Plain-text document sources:
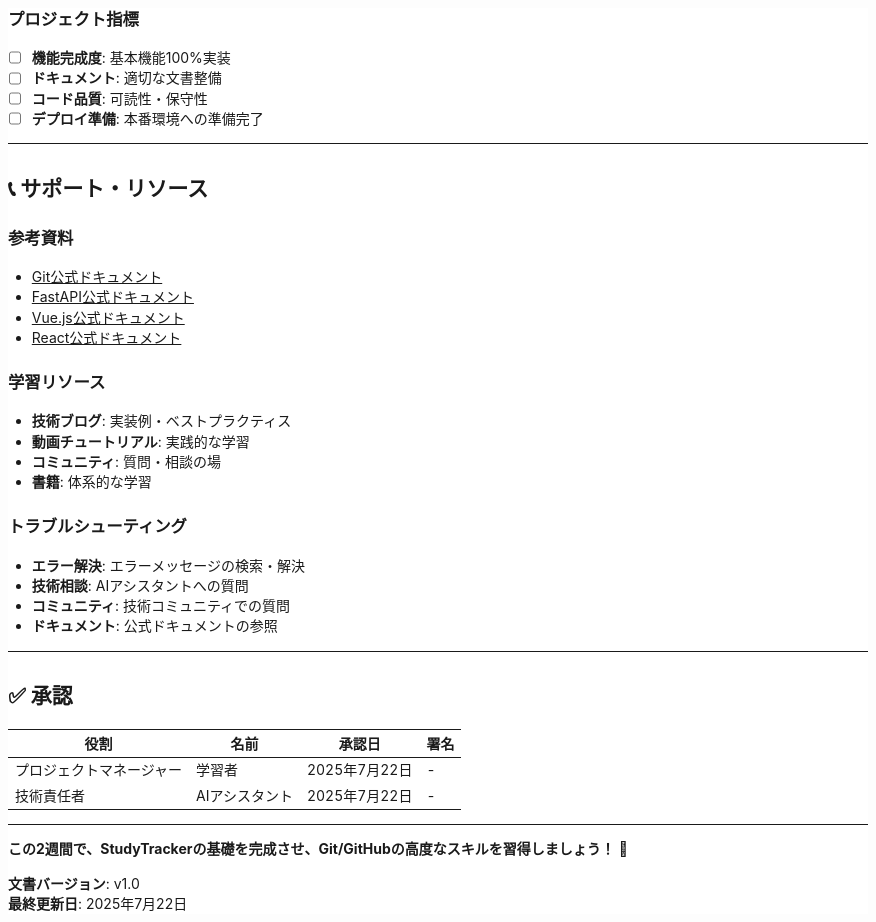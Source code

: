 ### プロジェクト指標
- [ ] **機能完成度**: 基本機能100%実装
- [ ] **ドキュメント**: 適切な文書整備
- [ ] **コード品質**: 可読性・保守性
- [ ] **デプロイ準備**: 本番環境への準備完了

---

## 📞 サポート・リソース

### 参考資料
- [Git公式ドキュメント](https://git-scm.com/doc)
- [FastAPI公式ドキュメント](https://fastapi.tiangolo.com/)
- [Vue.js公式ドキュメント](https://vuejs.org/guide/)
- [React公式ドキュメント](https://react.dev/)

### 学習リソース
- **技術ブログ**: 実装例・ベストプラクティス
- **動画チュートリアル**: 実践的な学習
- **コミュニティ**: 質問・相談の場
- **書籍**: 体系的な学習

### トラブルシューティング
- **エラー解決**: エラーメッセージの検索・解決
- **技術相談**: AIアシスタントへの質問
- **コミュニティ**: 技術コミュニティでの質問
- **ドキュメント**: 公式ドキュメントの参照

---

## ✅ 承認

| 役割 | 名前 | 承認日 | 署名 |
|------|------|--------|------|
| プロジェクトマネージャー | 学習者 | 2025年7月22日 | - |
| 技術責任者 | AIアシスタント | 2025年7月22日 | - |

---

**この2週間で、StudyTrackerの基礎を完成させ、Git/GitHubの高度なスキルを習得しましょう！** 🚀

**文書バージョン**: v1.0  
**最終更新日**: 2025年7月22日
* * *
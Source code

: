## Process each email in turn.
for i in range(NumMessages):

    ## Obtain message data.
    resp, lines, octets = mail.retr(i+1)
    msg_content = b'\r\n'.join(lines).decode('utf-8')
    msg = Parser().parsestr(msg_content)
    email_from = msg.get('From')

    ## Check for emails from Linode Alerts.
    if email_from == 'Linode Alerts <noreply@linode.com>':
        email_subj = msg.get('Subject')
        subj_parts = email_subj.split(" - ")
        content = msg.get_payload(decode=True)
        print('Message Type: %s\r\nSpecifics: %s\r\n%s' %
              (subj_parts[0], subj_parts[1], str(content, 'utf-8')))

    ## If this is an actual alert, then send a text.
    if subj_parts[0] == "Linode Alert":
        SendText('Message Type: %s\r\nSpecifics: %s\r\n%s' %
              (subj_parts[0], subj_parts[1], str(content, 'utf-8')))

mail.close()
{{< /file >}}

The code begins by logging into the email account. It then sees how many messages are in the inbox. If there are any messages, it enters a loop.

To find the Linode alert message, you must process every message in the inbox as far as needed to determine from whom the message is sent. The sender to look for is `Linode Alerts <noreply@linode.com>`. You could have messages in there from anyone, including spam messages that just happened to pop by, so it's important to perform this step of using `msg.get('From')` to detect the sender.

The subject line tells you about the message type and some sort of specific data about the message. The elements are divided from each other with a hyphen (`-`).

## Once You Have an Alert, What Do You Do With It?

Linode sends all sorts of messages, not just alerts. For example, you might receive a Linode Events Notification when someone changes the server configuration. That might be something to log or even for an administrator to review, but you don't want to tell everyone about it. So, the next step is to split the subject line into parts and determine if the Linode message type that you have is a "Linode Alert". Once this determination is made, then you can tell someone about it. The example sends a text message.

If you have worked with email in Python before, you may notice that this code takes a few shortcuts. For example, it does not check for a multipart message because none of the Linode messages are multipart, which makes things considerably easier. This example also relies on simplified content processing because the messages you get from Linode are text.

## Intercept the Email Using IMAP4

Exercise objective: From the records above, copy only the lines starting with the line that holds "To find the" and going on through the line that holds "## Intercept the Email Using IMAP4", exactly as written.

Completed exercise:
To find the Linode alert message, you must process every message in the inbox as far as needed to determine from whom the message is sent. The sender to look for is `Linode Alerts <noreply@linode.com>`. You could have messages in there from anyone, including spam messages that just happened to pop by, so it's important to perform this step of using `msg.get('From')` to detect the sender.

The subject line tells you about the message type and some sort of specific data about the message. The elements are divided from each other with a hyphen (`-`).

## Once You Have an Alert, What Do You Do With It?

Linode sends all sorts of messages, not just alerts. For example, you might receive a Linode Events Notification when someone changes the server configuration. That might be something to log or even for an administrator to review, but you don't want to tell everyone about it. So, the next step is to split the subject line into parts and determine if the Linode message type that you have is a "Linode Alert". Once this determination is made, then you can tell someone about it. The example sends a text message.

If you have worked with email in Python before, you may notice that this code takes a few shortcuts. For example, it does not check for a multipart message because none of the Linode messages are multipart, which makes things considerably easier. This example also relies on simplified content processing because the messages you get from Linode are text.

## Intercept the Email Using IMAP4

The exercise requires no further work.